Write out each line from the data below that includes the word "response".
*** Records for the task
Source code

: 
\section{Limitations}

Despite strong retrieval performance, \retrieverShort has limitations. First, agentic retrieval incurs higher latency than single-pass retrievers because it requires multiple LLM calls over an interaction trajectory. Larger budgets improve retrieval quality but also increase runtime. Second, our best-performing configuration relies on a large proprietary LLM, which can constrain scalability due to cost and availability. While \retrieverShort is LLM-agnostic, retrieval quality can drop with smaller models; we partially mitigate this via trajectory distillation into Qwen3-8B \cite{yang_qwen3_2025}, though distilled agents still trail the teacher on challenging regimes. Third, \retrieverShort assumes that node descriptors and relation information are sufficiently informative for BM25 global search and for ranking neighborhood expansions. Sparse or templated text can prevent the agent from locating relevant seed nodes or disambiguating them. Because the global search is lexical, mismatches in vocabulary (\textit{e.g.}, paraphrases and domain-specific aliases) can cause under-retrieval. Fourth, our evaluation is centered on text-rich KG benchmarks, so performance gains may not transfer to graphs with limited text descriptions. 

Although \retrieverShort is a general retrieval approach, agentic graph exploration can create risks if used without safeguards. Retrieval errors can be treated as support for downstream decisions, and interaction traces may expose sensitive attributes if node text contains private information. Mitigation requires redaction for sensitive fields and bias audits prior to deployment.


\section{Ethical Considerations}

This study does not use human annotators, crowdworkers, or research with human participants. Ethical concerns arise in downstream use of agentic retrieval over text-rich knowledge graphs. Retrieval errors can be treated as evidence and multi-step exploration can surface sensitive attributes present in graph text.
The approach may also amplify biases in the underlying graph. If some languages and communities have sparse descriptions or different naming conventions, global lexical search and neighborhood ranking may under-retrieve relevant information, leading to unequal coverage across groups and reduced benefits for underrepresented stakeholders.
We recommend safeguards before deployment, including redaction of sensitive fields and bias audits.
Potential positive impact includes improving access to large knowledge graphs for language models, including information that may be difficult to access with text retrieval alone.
******
*** Records for the task
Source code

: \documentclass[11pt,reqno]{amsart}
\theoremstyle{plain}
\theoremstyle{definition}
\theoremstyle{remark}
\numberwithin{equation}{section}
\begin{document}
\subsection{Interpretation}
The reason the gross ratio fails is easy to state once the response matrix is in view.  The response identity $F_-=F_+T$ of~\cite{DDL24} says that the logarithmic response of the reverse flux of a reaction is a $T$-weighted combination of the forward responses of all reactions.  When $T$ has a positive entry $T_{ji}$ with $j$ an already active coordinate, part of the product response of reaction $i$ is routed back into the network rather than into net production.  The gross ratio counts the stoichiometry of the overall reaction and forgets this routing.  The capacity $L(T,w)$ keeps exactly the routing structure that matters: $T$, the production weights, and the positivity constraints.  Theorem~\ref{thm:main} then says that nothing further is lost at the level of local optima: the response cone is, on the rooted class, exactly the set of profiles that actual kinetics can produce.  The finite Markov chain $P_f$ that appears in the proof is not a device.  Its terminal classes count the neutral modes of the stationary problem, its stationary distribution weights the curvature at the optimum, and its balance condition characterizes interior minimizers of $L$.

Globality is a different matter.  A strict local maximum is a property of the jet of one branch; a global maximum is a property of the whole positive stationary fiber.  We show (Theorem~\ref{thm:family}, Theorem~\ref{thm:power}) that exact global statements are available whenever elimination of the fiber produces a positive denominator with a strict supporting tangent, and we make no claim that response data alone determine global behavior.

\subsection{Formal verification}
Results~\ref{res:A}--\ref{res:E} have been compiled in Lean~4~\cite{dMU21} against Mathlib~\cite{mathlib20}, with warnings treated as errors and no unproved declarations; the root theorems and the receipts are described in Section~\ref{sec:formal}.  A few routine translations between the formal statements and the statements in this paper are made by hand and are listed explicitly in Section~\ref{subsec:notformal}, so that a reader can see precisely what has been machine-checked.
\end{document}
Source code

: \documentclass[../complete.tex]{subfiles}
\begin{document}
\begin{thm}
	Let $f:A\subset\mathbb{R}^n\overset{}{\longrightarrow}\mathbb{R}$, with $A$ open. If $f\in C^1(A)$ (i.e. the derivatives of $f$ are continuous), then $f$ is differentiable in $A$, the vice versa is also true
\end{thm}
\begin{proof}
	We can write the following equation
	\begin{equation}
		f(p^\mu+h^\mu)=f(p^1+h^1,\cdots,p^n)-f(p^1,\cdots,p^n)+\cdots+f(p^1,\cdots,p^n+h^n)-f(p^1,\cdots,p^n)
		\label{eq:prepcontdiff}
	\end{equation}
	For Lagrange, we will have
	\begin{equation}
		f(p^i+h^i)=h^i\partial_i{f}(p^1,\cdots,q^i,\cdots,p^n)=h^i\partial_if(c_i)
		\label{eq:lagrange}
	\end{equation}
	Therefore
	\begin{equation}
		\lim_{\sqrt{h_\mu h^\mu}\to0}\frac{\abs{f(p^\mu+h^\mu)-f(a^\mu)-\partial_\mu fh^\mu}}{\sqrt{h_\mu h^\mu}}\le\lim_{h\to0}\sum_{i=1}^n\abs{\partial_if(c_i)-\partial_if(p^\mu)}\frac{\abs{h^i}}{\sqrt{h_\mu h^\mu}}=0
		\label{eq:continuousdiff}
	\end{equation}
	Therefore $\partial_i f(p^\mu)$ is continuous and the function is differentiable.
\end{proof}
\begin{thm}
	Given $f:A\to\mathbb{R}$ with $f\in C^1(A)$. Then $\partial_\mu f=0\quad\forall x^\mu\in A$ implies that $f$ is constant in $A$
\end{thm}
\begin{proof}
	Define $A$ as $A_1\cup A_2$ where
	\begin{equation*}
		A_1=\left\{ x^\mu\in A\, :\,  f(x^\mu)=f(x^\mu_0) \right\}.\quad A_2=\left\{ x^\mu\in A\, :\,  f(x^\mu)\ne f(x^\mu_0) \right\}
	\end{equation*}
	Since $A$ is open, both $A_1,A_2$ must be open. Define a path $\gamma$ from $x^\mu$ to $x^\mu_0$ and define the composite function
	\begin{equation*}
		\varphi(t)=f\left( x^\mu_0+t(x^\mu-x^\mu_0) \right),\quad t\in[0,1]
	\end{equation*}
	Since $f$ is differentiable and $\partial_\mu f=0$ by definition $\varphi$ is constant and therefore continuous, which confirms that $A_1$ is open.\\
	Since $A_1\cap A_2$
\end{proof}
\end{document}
******
Result of this exercise:
The reason the gross ratio fails is easy to state once the response matrix is in view.  The response identity $F_-=F_+T$ of~\cite{DDL24} says that the logarithmic response of the reverse flux of a reaction is a $T$-weighted combination of the forward responses of all reactions.  When $T$ has a positive entry $T_{ji}$ with $j$ an already active coordinate, part of the product response of reaction $i$ is routed back into the network rather than into net production.  The gross ratio counts the stoichiometry of the overall reaction and forgets this routing.  The capacity $L(T,w)$ keeps exactly the routing structure that matters: $T$, the production weights, and the positivity constraints.  Theorem~\ref{thm:main} then says that nothing further is lost at the level of local optima: the response cone is, on the rooted class, exactly the set of profiles that actual kinetics can produce.  The finite Markov chain $P_f$ that appears in the proof is not a device.  Its terminal classes count the neutral modes of the stationary problem, its stationary distribution weights the curvature at the optimum, and its balance condition characterizes interior minimizers of $L$.
Globality is a different matter.  A strict local maximum is a property of the jet of one branch; a global maximum is a property of the whole positive stationary fiber.  We show (Theorem~\ref{thm:family}, Theorem~\ref{thm:power}) that exact global statements are available whenever elimination of the fiber produces a positive denominator with a strict supporting tangent, and we make no claim that response data alone determine global behavior.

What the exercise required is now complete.